I want to start by explaining the name of my blog…finding ikigai. First of all, I love pinterest (an app you should DEFINITELY check out). Pinterest is a visual bookmarking tool that helps you discover and save creative ideas.
With Pinterest you can:
- Plan a project: home refurbs, garden redesigns and other DIY stuff
- Get creative ideas: recipes to cook, articles to read, gifts to buy and creative ways to save money
- Explore a hobby: from comic art and camping, to woodworking and weaving
- Save travel inspiration: outdoor adventures, family fun, road trips and much more
- Find your style: fashion, home décor, grooming tips and beauty inspiration
Anyways, here’s the link: https://uk.pinterest.com
Back to the story, I was scrolling through Pinterest at quotes and vocabulary and came across this word. Now at the time, I thought that’s a beautiful word and ‘pinned’ it. There it sat until I was looking for a something to try and discuss this journey I am on and then I went back through my pins and saw it. It hit me like a lightening bolt and it was perfect.

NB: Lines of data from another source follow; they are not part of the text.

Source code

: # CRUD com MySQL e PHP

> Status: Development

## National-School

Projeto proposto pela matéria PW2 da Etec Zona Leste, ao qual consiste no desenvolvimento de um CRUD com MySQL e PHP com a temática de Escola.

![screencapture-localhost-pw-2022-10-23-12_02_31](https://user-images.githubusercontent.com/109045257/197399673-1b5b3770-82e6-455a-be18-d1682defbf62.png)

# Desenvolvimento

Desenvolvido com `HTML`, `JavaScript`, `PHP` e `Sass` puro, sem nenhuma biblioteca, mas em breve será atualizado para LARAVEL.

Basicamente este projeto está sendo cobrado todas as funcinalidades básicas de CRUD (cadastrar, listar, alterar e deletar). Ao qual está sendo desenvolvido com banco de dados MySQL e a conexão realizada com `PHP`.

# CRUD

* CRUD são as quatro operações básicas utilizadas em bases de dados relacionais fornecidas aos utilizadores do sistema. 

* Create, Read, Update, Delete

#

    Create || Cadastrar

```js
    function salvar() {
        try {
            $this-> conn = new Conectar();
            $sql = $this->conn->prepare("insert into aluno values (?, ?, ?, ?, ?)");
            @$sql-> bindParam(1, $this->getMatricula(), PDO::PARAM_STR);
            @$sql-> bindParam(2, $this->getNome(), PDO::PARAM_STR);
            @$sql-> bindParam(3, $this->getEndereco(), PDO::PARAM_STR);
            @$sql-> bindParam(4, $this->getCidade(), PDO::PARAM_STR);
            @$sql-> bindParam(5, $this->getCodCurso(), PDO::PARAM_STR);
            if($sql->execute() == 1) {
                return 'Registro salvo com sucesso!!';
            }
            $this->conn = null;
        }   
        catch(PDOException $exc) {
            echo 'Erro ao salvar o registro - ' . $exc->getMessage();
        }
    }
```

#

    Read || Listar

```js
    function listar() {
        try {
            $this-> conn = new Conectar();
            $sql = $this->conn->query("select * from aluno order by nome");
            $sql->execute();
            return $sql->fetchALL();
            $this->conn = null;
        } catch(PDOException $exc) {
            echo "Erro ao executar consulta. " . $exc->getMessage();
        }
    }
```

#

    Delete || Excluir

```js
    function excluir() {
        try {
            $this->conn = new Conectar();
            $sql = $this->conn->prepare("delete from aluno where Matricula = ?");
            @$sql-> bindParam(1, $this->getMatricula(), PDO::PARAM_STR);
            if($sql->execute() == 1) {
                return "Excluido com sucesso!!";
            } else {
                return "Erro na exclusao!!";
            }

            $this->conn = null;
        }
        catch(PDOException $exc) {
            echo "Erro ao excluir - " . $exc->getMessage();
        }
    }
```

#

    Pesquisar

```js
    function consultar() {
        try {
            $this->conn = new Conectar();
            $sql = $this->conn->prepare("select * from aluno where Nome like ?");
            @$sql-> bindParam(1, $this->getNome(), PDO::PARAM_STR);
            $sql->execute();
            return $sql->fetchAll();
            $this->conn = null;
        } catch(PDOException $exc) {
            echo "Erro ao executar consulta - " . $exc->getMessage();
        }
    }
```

One thing to know about me – I have never been single for more than a month. I am in love with the idea of love and I have had good love and bad love all of us.However, I have lost myself to the cold and bitterness in this world and I refuse to be that person anymore. I want me back and my accident made me realise that I am just temporary lost. So I made a decision and I am committed (with fault starts and slip ups of course). But I am here and ready to sop hating myself because let’s be honest, it has not gotten me very far. Time to change perspective, I want to be in love with my love like I use to be. I want to travel alone and rediscover myself. I want to realise my worth and be truly aware that I do deserve good things.
To conclude, here I am. Day one. And I am scared. I am scared of failing. But my little brother once told me “be the writer not the reader”. He was referring to my passion for life and making a difference. I lost this along the way and I am starting to want it back. I am learning to never let the naive and the bitter hearts of the world tell you that you cannot do something. Life is for living. I rarely, actually never, hear someone say “I dream of things that are not for me” or “I dream of nothing I could achieve”. Do you ever wonder why some dream of adventures or love and others dream of careers? It’s because your dreams are your hearts deepest desires. Sometimes, you get weird dreams and I believe that that’s your mind of refining the boundaries of your desires. What about De ja vu? that’s easy. That is a moment you have previously dreamt about, a previous desire of the heart or a remainder that you are on the right path to achieving your dreams. So when you hear the saying “never regret anything” believe it 🙂 it was once the content of your dreams and you are continuously evolving into the version of you that you choose to create. You have the ability to shape your life and your dreams will lead the way. Nothing is too big or too far for you so hold your head high and your nerve and carry on living out your dreams. It’s only in your head that you feel like you are looking down on.